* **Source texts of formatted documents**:
..........
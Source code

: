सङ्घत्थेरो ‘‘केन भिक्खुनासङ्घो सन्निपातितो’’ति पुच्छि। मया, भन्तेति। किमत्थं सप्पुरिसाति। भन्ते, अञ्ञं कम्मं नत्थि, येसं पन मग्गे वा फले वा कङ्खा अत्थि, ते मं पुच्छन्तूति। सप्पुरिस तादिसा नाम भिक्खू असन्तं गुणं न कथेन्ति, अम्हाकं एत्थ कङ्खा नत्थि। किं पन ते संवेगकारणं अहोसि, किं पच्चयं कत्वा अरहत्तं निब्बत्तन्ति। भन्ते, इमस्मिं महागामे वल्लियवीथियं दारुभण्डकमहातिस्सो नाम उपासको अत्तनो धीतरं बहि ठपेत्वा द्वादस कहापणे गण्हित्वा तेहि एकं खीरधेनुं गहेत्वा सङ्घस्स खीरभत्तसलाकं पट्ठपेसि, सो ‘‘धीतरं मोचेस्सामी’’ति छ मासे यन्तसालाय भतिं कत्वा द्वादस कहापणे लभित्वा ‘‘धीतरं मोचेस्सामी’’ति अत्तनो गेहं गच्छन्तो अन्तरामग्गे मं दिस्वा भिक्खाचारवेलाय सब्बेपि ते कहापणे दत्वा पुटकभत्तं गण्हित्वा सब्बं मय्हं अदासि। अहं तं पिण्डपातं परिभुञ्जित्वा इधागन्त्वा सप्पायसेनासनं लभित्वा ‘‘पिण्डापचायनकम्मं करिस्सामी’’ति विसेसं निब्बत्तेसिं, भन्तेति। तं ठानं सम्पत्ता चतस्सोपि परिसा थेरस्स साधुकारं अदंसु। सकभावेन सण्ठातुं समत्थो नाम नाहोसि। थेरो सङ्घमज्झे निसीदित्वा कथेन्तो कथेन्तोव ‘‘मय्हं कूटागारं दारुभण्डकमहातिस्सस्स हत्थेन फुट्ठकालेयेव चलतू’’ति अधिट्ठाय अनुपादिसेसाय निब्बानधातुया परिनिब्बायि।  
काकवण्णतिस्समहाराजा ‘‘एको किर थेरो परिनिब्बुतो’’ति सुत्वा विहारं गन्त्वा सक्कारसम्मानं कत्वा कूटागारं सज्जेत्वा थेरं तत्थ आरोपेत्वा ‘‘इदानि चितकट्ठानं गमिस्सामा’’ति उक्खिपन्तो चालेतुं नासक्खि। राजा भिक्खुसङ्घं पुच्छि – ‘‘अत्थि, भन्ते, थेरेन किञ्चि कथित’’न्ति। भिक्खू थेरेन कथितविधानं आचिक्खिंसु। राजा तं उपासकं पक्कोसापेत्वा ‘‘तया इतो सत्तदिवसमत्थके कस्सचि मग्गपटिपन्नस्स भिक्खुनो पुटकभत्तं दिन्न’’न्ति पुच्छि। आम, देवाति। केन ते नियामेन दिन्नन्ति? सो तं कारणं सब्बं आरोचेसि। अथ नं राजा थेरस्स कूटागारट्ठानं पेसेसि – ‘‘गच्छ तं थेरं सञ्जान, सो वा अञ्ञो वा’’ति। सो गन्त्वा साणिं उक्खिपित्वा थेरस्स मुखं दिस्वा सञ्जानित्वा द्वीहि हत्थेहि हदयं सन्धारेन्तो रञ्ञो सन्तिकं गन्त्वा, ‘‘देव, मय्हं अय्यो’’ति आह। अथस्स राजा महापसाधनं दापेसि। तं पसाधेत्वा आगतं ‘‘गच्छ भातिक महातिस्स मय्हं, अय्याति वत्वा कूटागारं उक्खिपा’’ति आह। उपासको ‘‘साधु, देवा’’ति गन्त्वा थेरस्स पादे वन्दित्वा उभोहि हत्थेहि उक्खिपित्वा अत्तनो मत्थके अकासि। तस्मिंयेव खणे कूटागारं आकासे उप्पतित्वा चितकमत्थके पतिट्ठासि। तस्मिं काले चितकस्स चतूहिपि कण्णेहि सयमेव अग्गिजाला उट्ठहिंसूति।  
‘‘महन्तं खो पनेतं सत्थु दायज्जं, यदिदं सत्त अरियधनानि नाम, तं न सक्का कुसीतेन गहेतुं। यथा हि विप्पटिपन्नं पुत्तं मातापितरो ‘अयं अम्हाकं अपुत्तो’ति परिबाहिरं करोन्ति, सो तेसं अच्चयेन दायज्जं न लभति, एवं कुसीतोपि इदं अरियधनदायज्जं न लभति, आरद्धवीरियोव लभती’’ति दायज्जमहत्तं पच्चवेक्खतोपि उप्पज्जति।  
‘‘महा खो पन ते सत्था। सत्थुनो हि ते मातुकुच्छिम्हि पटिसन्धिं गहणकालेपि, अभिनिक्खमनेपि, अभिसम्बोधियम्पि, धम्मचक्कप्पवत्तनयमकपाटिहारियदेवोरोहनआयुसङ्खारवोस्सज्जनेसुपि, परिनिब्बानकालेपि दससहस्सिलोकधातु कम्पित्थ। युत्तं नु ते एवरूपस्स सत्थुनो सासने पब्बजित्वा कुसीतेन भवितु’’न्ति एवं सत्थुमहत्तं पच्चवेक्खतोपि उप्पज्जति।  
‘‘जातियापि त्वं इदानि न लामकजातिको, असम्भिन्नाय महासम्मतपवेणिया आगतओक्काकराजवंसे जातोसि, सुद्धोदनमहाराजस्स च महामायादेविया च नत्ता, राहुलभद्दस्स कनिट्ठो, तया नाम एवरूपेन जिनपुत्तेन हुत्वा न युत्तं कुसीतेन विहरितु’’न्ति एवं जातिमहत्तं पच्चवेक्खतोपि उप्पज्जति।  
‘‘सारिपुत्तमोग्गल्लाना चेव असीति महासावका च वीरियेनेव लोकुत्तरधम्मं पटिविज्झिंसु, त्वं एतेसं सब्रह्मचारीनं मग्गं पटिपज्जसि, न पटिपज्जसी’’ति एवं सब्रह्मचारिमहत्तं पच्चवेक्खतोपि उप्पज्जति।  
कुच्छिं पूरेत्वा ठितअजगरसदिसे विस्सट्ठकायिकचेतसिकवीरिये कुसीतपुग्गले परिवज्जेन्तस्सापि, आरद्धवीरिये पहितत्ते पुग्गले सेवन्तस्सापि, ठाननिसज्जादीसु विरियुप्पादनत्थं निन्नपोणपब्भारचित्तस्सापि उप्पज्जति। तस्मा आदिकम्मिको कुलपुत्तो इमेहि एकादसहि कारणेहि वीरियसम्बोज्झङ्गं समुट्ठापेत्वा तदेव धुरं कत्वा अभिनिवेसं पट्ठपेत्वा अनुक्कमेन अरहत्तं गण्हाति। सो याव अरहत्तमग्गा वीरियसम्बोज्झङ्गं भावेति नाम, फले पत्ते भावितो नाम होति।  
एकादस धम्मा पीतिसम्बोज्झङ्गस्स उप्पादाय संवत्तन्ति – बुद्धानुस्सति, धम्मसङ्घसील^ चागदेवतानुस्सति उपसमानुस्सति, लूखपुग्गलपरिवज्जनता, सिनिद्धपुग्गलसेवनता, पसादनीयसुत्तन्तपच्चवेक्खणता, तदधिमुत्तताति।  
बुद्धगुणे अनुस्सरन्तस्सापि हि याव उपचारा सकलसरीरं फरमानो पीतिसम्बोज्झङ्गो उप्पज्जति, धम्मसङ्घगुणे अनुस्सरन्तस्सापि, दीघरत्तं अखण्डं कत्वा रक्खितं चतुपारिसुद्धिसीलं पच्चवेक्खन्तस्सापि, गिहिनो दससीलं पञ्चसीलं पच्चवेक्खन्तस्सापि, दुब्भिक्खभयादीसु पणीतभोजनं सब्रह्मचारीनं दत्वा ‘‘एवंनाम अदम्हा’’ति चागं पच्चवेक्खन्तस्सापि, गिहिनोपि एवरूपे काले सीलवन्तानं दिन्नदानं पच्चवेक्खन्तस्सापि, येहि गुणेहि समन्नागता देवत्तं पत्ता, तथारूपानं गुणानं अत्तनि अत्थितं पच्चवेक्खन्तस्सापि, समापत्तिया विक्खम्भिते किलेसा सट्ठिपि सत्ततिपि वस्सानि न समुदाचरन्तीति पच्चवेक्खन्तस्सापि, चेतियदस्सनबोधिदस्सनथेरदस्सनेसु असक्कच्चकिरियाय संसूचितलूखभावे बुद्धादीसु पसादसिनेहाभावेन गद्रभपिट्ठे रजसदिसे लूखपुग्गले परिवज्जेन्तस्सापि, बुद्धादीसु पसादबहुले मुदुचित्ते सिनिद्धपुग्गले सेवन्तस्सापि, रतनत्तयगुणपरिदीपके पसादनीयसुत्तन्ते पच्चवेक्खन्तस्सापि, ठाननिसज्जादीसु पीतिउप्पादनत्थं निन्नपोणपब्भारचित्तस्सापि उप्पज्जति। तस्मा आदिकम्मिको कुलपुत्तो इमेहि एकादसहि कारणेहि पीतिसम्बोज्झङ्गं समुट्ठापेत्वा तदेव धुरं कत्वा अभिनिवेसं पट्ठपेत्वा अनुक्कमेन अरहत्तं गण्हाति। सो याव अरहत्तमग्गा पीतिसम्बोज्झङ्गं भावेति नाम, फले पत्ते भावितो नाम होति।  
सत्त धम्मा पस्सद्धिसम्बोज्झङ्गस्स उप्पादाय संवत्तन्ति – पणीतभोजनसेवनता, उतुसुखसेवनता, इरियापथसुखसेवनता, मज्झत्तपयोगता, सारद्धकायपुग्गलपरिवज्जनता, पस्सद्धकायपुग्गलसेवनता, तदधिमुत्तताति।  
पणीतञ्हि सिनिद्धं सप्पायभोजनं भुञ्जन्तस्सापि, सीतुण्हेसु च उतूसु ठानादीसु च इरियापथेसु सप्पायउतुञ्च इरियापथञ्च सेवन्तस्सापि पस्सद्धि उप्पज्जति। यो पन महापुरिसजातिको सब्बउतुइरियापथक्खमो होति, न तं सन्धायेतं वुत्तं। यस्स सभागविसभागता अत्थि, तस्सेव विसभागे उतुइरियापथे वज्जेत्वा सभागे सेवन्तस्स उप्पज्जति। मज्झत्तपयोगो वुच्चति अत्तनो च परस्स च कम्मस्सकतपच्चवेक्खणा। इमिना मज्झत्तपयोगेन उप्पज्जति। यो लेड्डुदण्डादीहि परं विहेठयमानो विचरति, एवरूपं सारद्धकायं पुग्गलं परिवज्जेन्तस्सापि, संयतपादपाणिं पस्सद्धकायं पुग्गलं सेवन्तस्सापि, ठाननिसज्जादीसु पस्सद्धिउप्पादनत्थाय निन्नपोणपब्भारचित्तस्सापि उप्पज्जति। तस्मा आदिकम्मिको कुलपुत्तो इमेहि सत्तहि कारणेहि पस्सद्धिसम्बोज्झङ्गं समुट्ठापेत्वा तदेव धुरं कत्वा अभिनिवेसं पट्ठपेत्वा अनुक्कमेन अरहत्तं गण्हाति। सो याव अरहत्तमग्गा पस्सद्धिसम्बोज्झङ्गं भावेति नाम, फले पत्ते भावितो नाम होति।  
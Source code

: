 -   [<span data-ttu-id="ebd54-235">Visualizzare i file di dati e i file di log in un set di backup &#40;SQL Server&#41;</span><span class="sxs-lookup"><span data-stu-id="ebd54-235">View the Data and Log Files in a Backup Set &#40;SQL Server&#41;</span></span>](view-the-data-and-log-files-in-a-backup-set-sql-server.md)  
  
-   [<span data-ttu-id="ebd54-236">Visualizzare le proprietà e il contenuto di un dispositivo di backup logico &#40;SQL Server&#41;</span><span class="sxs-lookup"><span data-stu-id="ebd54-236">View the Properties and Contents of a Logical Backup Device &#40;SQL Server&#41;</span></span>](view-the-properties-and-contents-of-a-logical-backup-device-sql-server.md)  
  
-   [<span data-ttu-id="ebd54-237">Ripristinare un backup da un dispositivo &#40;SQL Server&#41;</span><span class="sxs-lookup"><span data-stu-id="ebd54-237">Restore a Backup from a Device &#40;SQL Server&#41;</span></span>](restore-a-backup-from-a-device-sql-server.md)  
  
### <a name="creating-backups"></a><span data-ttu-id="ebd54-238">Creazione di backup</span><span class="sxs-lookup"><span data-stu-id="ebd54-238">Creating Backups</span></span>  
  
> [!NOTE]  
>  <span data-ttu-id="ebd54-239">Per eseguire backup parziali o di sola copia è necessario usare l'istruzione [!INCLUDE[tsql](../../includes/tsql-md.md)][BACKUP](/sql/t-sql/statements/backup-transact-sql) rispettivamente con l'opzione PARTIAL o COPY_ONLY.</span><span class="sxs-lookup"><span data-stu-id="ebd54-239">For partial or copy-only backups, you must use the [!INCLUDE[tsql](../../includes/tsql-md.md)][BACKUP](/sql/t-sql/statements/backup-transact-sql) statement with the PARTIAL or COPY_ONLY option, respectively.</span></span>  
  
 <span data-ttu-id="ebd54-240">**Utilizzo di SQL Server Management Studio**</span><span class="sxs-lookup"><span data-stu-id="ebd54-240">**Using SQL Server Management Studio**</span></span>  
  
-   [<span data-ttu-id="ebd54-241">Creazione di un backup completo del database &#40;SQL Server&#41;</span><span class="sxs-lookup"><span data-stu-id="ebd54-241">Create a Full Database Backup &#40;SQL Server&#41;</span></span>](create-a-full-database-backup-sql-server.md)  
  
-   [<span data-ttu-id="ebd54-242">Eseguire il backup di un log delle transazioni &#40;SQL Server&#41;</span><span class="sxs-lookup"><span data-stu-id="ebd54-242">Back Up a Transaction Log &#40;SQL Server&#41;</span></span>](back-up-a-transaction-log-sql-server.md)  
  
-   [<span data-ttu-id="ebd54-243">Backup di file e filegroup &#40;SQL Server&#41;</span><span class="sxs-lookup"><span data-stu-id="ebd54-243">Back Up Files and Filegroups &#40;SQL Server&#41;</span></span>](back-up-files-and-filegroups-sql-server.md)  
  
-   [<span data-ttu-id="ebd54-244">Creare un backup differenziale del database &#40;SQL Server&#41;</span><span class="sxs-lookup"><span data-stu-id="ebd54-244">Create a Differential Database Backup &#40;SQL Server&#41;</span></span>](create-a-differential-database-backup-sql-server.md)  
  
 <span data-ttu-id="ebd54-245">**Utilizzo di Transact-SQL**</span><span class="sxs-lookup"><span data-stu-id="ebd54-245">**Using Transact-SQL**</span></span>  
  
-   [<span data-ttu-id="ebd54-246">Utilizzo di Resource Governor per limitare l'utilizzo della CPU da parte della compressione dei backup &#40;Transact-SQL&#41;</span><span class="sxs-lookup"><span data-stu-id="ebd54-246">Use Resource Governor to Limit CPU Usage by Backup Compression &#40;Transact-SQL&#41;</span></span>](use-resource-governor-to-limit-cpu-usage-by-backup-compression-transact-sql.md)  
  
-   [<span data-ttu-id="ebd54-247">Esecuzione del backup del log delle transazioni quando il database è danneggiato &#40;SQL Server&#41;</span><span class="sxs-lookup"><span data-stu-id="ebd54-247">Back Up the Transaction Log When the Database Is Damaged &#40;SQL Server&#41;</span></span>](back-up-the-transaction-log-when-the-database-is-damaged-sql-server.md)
..........
* **Required action**: Reproduce each line of the entries in which the word "Creazione" is found.

* **Finished exercise**:
### <a name="creating-backups"></a><span data-ttu-id="ebd54-238">Creazione di backup</span><span class="sxs-lookup"><span data-stu-id="ebd54-238">Creating Backups</span></span>  
-   [<span data-ttu-id="ebd54-241">Creazione di un backup completo del database &#40;SQL Server&#41;</span><span class="sxs-lookup"><span data-stu-id="ebd54-241">Create a Full Database Backup &#40;SQL Server&#41;</span></span>](create-a-full-database-backup-sql-server.md)  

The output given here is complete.